Remi Joseph-Salisbury
Remi Joseph-Salisbury is a Reader in Sociology at the University of Manchester, specializing in racisms and antiracisms, particularly in education and policing. He is currently working on a Leverhulme-funded project exploring the impact of police presence in schools. Remi co-authored Anti-Racist Scholar-Activism (Manchester UP 2021, open access), which won a 2023 Society of Professors of Education Outstanding Book Award. He also co-edited The Fire Now: Anti-Racism in Times of Explicit Racial Violence (Zed Books 2018) and authored Black Mixed-Race Men (Emerald Publishing 2018), which received the Philip Abram Prize for best first book in Sociology. In addition, Remi recently led the first study on the impact of security services on students in British universities, culminating in the publication of Whose Campus, Whose Security?. Prior to this, he was lead author on a seminal report on Race and Ethnicity in British Sociology for the British Sociological Association. His recent work addresses topics such as police in schools, campus securitization, pandemic policing, police abolition, and racism in British education. Remi is a steering group member of the Northern Police Monitoring Project, an abolitionist group based in Greater Manchester, and the No Police in Schools campaign. He is also a member of the Centre on the Dynamics of Ethnicity (CoDE).
Collected Work
“Critical Race Theory and Abolition as a Framework for Radical Analysis: Lessons from the No Police in Schools Campaign”

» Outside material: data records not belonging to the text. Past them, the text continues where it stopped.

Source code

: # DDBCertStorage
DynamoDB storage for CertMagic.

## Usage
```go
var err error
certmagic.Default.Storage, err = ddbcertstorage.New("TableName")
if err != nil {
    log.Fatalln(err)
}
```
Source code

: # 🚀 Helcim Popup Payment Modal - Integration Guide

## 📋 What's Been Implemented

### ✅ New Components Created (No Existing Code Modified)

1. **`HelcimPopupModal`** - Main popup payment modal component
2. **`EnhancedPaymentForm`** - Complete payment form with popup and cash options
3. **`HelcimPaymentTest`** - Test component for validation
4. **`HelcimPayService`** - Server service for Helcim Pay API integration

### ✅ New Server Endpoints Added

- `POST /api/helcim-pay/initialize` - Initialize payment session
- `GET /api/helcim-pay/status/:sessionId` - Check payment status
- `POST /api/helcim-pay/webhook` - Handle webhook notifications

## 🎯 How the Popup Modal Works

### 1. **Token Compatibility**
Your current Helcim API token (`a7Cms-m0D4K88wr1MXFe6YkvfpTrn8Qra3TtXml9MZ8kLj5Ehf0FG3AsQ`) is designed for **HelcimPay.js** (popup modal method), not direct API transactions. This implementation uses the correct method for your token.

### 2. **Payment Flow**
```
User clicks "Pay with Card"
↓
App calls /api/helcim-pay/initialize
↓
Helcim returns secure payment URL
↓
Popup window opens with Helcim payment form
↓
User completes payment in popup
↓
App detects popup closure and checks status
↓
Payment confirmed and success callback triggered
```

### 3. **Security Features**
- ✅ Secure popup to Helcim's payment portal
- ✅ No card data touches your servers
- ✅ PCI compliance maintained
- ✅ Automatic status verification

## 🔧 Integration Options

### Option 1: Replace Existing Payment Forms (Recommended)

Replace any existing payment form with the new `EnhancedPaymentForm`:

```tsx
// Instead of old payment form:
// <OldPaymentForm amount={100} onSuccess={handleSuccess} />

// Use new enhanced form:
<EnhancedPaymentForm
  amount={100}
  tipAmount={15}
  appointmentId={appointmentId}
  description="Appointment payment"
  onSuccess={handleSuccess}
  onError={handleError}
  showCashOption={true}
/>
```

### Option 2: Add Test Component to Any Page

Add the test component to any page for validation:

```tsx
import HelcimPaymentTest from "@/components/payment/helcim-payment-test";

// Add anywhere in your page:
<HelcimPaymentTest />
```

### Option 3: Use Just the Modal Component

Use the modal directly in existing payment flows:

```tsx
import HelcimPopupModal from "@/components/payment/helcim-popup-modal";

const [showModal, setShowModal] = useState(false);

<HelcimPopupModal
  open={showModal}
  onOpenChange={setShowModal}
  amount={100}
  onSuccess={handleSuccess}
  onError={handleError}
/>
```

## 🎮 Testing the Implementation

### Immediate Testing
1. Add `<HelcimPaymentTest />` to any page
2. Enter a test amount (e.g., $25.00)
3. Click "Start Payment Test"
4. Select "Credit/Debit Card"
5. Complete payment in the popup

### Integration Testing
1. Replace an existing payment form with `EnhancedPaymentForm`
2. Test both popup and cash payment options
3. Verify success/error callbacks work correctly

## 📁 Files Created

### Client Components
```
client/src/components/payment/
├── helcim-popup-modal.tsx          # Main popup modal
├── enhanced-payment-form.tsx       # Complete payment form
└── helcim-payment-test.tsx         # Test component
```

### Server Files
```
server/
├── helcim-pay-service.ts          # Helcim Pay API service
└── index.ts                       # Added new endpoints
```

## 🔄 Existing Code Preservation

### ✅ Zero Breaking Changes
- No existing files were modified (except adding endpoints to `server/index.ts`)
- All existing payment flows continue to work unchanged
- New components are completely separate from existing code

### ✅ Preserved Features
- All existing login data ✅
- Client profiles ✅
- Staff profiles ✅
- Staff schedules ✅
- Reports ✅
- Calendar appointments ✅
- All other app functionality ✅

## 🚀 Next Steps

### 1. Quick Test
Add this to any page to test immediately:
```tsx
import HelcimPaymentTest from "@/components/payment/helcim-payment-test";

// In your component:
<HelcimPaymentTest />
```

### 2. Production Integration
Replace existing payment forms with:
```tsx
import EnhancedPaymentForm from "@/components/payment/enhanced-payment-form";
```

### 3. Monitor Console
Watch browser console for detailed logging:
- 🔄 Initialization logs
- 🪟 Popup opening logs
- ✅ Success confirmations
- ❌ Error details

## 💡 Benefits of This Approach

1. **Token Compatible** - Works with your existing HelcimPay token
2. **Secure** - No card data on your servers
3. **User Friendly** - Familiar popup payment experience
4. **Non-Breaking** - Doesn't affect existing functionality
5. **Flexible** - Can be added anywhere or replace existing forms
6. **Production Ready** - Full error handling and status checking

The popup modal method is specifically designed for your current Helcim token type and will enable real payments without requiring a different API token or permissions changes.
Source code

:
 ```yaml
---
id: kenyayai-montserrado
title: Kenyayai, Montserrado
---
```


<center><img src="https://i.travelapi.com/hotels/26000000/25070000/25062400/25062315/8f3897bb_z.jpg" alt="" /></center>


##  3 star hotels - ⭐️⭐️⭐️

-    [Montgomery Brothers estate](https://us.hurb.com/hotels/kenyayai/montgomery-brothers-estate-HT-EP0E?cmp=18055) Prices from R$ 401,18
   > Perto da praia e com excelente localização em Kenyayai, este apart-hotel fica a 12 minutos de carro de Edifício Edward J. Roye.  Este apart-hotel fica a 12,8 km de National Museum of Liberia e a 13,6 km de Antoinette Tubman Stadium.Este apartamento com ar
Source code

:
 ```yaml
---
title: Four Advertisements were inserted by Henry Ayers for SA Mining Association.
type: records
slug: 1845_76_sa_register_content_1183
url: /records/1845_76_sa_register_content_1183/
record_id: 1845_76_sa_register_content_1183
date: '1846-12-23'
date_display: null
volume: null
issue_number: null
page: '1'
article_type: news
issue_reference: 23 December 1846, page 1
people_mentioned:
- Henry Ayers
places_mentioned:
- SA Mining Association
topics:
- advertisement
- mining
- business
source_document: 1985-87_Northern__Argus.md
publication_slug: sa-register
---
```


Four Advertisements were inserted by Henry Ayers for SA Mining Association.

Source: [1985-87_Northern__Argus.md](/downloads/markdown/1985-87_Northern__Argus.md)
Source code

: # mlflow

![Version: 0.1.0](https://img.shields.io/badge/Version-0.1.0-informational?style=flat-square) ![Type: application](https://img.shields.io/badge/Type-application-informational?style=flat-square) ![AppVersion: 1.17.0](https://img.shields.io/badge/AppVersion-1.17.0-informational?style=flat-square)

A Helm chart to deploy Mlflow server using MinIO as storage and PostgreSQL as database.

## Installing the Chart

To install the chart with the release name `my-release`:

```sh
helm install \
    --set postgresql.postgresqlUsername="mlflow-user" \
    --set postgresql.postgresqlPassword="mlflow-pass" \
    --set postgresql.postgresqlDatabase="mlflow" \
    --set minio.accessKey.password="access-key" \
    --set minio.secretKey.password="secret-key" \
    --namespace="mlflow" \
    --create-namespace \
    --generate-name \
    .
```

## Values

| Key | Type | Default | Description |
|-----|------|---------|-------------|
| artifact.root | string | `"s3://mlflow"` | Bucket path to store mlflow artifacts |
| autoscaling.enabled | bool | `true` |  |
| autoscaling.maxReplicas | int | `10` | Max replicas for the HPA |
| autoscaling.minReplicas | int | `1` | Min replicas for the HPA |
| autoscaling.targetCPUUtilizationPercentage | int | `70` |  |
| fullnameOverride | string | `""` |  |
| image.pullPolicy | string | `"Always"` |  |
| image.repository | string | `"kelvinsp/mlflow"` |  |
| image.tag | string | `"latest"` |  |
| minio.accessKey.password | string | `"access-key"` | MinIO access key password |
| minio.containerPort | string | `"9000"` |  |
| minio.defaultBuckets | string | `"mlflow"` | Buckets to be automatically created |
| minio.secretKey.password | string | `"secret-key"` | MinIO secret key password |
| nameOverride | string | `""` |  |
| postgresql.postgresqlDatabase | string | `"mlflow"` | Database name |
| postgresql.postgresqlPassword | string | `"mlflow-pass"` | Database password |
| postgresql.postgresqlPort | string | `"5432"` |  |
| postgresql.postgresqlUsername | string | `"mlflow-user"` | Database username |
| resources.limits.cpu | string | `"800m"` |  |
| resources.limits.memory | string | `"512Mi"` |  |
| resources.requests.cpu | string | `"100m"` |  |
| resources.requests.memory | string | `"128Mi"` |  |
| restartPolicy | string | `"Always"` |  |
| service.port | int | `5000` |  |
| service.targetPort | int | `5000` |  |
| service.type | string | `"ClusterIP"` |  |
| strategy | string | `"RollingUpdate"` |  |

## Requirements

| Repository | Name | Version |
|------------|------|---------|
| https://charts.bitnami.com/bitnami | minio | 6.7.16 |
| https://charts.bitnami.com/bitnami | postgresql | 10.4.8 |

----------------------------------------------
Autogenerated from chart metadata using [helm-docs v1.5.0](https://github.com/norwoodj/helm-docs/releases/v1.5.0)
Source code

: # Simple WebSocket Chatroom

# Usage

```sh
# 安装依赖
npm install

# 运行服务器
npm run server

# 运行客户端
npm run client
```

This article brings Critical Race Theory (CRT) and abolitionist theory into conversation, exploring their combined potential as an analytical framework for understanding reform, social change, and retrenchment. Using the Greater Manchester-based No Police in Schools campaign as a case study, I analyse Manchester City Council's reported decision to remove School-Based Police Officers – a move first celebrated by some as a victory but later found to be fraught with complexity.